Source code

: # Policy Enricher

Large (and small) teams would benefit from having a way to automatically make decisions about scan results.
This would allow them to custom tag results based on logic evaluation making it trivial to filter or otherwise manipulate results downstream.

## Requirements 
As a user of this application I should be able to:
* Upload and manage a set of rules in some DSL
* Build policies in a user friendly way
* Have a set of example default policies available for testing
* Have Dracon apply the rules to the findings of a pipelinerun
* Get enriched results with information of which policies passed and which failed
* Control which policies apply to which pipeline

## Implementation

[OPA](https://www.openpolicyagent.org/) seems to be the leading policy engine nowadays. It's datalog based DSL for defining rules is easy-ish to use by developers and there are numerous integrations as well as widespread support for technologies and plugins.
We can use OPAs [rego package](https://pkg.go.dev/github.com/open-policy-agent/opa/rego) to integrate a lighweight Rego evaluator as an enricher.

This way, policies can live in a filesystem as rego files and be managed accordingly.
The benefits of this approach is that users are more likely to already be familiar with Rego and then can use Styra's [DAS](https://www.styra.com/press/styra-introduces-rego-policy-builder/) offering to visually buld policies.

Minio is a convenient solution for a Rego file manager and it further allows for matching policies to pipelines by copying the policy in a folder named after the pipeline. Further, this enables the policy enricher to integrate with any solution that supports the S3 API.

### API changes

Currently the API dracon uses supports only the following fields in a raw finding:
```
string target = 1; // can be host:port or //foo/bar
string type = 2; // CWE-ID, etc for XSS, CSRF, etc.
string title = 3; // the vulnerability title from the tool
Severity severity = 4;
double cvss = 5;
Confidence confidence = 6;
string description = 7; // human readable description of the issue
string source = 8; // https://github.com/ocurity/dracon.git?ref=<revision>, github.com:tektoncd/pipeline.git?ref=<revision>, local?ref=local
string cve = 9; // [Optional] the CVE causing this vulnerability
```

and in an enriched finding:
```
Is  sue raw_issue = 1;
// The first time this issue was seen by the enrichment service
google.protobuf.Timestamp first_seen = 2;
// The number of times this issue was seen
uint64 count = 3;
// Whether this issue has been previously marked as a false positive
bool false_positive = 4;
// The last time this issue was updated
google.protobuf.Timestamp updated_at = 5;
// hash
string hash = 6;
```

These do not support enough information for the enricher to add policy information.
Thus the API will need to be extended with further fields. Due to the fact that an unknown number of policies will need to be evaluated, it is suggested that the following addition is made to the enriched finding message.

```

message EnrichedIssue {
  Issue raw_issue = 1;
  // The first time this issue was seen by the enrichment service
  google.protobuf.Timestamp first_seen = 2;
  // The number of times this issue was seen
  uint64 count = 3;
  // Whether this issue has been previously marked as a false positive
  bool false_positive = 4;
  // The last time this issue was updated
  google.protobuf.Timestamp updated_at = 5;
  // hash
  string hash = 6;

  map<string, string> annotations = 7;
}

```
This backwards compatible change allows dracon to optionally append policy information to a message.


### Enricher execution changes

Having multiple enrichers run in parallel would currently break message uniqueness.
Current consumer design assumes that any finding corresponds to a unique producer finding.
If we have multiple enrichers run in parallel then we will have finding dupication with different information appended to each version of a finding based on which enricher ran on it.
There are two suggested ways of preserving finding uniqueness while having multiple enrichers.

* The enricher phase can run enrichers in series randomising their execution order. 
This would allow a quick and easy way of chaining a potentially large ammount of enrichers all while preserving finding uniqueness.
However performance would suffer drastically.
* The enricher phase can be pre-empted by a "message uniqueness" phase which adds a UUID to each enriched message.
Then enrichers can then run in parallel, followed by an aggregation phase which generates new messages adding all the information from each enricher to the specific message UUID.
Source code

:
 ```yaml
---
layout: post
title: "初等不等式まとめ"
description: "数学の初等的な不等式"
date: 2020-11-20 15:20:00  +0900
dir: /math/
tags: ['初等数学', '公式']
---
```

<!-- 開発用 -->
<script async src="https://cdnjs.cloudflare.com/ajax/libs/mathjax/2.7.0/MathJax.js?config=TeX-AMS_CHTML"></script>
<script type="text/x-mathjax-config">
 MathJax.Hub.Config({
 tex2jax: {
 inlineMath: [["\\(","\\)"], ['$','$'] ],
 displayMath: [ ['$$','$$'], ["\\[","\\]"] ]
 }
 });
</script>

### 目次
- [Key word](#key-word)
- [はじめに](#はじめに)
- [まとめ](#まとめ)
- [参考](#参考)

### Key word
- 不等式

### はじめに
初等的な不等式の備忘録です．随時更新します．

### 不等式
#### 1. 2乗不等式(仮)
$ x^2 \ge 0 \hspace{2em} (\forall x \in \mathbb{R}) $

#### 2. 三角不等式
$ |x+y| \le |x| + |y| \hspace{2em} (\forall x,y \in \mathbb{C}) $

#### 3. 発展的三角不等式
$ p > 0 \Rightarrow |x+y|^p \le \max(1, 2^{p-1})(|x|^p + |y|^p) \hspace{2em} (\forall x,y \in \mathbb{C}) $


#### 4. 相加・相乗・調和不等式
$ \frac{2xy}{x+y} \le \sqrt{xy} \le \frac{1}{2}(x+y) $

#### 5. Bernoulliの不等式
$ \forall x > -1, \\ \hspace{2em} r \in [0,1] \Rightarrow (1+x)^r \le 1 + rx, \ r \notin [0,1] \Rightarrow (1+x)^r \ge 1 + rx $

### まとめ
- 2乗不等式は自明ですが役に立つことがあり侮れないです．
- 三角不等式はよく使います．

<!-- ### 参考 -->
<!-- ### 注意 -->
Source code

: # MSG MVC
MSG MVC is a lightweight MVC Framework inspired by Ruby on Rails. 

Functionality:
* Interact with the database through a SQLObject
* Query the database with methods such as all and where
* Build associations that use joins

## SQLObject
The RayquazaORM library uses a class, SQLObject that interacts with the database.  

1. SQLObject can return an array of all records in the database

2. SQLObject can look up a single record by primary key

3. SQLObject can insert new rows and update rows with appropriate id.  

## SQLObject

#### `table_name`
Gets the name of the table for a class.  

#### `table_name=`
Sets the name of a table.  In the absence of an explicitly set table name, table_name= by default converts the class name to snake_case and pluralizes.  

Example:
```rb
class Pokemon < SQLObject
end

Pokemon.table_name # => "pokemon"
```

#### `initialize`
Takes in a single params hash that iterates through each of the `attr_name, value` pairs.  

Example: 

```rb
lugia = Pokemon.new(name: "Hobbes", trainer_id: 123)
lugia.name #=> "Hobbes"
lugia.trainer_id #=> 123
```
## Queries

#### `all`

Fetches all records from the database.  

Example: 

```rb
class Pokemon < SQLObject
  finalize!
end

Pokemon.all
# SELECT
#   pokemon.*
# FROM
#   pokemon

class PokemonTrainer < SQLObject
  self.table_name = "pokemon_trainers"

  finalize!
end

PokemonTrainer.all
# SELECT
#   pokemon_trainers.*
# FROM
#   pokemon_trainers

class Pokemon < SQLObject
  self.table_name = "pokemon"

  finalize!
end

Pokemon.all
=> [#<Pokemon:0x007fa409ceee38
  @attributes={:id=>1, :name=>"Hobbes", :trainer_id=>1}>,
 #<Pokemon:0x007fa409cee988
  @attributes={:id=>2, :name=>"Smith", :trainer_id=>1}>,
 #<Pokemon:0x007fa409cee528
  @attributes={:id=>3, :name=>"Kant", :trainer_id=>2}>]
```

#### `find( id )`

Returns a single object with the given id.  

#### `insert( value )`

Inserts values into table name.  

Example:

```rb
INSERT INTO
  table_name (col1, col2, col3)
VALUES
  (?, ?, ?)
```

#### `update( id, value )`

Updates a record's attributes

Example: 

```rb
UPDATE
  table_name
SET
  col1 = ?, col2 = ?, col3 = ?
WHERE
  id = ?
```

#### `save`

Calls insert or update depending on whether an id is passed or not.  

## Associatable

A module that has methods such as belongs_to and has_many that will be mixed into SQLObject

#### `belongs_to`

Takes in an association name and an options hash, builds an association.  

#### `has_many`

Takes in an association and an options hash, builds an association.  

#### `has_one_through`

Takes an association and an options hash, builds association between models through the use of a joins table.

---

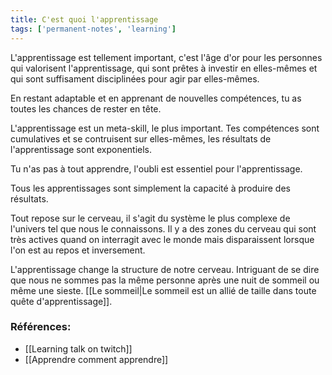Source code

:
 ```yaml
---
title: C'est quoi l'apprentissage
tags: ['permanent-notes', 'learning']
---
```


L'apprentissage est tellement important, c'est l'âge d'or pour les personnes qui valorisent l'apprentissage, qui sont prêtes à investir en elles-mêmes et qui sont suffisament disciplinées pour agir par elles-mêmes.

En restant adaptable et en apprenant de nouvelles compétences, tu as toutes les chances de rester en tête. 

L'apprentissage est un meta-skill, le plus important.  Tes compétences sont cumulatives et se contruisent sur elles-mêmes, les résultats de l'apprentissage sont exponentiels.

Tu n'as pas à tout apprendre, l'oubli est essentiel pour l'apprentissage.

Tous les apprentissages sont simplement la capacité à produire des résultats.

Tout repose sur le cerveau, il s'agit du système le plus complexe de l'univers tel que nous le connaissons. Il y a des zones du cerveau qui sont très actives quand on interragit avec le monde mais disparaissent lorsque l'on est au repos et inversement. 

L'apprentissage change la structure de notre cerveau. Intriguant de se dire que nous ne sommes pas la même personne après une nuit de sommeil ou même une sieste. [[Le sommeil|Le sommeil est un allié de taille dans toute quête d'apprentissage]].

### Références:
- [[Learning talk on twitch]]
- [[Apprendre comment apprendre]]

* * *

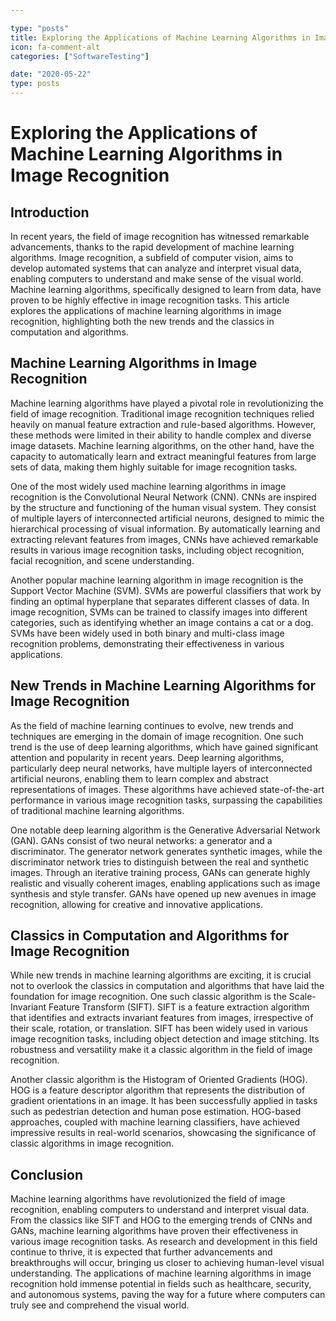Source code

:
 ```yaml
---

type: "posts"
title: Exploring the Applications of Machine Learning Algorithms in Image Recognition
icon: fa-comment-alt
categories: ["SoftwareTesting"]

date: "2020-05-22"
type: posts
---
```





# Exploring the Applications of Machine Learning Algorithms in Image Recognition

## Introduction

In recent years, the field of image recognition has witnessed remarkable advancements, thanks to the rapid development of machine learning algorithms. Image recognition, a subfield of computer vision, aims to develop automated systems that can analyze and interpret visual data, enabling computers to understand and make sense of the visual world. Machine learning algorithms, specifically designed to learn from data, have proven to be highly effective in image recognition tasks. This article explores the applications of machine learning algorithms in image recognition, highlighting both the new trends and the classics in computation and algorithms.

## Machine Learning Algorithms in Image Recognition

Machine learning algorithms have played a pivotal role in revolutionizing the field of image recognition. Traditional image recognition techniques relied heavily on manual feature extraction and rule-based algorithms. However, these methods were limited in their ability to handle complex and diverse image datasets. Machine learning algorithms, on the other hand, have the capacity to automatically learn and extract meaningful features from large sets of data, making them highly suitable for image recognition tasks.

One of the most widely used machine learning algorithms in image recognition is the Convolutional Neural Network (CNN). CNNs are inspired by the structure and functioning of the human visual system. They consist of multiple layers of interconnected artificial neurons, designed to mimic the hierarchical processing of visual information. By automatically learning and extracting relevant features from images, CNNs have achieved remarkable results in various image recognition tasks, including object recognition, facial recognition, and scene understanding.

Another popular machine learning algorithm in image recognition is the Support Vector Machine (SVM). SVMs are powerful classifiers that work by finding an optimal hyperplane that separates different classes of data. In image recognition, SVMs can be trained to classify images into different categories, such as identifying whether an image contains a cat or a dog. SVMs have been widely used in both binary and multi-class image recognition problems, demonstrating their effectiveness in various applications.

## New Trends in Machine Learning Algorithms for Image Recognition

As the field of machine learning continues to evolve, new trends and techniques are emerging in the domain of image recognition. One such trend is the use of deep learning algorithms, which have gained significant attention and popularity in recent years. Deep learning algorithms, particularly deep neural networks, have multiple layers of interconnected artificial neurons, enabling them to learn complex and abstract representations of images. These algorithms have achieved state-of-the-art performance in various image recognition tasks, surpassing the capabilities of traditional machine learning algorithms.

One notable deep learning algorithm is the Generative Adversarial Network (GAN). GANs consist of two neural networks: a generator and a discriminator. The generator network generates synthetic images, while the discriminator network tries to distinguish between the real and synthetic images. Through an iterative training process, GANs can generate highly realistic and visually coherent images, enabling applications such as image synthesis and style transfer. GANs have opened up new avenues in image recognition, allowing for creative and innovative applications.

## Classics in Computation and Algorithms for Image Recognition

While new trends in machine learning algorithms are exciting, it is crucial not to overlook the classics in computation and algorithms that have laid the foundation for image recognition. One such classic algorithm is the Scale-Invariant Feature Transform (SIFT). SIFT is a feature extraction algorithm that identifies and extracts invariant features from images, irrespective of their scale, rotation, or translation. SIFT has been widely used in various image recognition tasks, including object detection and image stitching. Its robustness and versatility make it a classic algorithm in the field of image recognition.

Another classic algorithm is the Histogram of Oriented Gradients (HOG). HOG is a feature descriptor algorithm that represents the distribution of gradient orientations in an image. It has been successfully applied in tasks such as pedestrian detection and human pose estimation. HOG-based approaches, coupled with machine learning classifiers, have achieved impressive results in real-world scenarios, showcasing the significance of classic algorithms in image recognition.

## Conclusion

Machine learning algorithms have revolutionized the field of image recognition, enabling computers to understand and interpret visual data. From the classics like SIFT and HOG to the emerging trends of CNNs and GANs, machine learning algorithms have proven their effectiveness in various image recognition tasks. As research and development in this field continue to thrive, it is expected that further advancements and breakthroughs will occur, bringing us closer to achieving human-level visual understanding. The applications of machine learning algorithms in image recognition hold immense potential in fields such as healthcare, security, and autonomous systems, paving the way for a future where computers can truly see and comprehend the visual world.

| Goal of the exercise |
Find how many lines of the listing include the word "Exploring" and answer with that count by itself.

| Answer to the problem |
2